> _Task instructions_
Please give an exact transcription of the lines below, from the one that contains "diversification minimale, etc.)." to the very last, with no other lines.

START Supplied information

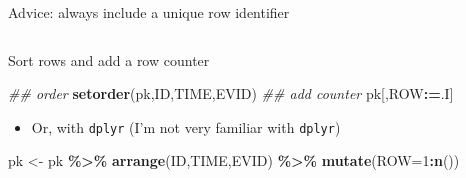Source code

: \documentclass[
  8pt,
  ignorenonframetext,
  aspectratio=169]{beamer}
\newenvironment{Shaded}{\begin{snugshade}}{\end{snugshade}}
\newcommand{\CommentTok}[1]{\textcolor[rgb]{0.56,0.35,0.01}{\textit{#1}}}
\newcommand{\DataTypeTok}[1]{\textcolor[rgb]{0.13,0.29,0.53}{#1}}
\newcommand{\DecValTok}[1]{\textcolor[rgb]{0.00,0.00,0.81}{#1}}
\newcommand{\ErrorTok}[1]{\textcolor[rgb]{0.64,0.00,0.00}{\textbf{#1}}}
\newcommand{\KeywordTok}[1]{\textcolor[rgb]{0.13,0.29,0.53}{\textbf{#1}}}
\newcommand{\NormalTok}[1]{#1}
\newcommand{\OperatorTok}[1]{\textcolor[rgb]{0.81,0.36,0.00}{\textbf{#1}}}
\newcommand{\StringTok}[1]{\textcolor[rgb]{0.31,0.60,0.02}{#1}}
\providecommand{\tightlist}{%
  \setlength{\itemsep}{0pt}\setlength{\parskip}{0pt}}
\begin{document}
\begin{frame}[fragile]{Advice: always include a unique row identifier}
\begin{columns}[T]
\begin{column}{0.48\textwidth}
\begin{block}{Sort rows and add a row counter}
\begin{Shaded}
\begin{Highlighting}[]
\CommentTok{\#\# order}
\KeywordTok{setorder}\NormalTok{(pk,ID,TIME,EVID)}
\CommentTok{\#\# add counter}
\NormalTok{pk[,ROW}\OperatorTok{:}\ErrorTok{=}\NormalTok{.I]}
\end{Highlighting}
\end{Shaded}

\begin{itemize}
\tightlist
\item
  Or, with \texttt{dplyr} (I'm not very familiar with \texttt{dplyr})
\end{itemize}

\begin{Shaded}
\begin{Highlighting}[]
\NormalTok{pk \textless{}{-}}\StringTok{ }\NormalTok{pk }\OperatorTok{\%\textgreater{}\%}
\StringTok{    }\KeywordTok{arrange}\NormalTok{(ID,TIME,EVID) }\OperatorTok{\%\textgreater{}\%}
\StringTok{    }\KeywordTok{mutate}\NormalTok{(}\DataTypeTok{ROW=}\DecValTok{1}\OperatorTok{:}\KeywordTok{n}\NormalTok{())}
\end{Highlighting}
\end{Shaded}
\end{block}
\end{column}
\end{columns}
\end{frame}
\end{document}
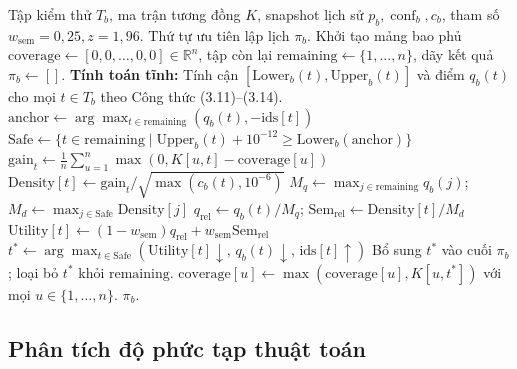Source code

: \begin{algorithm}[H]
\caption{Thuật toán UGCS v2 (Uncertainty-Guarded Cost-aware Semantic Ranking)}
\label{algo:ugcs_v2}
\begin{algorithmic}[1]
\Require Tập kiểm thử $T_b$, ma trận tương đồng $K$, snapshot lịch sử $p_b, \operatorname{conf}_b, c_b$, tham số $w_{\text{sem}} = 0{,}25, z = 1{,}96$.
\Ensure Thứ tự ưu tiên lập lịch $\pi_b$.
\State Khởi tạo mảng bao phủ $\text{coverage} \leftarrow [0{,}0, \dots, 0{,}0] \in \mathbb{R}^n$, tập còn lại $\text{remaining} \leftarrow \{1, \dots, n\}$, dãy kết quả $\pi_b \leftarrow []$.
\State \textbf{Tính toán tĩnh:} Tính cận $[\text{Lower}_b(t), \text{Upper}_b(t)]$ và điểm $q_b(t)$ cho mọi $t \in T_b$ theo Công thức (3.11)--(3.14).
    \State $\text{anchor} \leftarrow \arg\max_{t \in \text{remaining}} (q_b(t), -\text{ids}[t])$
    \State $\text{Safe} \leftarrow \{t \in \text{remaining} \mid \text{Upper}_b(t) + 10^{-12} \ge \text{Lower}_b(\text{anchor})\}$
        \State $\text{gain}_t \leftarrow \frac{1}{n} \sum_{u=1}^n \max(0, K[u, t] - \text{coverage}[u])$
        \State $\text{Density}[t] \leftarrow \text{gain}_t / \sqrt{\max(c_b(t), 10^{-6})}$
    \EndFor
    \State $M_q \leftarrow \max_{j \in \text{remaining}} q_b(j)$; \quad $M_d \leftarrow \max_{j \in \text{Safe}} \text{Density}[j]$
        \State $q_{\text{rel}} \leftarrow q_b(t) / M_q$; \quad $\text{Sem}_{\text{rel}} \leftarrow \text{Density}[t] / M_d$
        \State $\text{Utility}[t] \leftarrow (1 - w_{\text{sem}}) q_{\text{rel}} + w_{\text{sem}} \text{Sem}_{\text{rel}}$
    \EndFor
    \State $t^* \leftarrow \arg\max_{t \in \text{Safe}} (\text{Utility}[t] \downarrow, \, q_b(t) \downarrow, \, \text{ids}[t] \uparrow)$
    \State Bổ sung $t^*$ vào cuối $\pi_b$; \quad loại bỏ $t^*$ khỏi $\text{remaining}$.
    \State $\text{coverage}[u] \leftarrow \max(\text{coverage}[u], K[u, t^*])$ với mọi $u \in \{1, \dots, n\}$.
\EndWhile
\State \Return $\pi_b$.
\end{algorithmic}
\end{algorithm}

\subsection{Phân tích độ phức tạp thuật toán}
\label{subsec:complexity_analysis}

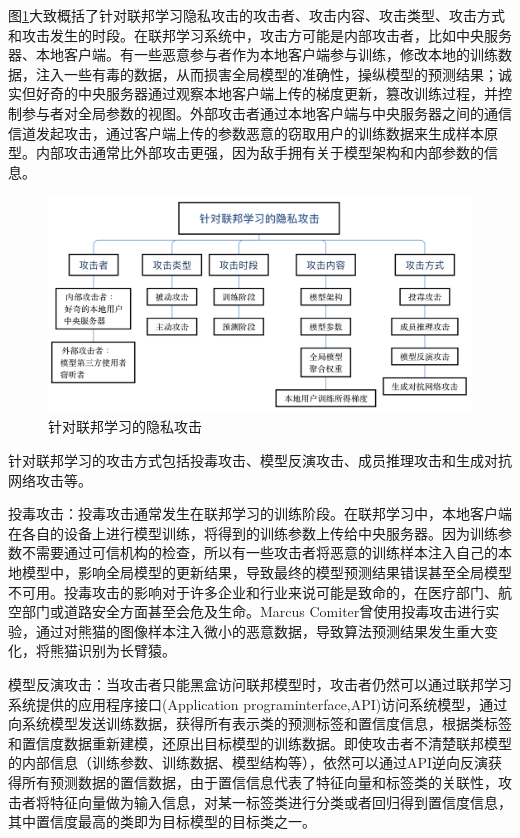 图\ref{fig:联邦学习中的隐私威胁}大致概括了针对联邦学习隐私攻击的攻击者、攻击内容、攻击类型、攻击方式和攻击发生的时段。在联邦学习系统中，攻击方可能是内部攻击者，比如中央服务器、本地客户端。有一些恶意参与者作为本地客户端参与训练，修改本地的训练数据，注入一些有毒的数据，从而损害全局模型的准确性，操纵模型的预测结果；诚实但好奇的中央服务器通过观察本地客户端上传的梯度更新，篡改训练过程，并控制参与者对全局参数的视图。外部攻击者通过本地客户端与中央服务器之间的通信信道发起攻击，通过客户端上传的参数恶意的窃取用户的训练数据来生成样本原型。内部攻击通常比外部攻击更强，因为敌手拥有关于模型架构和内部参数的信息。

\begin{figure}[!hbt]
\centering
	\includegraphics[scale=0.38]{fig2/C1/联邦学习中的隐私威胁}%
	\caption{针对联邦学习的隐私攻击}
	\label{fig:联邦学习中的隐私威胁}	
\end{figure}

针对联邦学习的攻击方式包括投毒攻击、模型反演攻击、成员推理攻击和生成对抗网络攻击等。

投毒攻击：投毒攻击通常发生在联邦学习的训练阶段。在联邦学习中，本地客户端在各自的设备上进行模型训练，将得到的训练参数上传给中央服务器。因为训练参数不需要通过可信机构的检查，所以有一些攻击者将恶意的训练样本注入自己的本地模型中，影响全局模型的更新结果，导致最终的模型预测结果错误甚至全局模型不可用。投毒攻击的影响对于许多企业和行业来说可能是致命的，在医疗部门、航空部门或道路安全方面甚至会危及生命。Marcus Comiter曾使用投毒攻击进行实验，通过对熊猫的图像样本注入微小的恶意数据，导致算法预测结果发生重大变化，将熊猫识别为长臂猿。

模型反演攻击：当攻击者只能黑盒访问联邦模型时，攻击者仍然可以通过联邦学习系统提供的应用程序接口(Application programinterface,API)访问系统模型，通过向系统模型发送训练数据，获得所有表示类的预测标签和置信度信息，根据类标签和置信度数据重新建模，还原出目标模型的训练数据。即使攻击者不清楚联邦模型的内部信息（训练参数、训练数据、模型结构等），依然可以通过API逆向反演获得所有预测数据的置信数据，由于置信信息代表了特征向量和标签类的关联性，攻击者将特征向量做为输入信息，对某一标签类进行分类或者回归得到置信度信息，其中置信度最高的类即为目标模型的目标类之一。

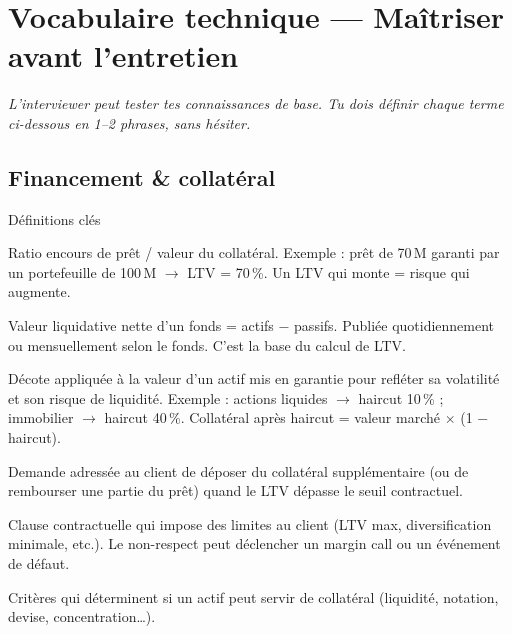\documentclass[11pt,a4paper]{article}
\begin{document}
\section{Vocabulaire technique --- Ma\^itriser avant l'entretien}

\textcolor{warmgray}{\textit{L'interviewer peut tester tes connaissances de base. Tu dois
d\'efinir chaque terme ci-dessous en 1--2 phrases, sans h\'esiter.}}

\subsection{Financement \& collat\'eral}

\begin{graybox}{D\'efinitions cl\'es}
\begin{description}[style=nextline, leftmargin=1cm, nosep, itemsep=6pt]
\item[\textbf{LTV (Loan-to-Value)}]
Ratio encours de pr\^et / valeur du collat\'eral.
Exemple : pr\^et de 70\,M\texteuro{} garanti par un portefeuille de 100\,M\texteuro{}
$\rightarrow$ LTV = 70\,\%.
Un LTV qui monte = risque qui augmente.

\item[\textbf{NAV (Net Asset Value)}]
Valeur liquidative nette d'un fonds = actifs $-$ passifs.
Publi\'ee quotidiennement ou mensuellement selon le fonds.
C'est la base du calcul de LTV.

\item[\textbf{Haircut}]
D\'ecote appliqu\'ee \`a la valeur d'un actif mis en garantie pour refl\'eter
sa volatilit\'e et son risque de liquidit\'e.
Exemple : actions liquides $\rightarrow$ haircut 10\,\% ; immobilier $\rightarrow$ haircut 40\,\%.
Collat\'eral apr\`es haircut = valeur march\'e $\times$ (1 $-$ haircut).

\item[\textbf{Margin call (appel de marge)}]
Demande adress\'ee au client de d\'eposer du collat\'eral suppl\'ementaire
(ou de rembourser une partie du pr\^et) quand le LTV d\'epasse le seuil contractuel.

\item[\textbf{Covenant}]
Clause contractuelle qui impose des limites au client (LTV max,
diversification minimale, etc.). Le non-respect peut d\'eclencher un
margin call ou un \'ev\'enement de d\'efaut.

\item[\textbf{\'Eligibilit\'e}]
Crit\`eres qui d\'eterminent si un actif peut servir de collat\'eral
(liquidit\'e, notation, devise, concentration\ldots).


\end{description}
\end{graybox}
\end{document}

END Supplied information

> _Answer space_
diversification minimale, etc.). Le non-respect peut d\'eclencher un
margin call ou un \'ev\'enement de d\'efaut.

\item[\textbf{\'Eligibilit\'e}]
Crit\`eres qui d\'eterminent si un actif peut servir de collat\'eral
(liquidit\'e, notation, devise, concentration\ldots).


\end{description}
\end{graybox}
\end{document}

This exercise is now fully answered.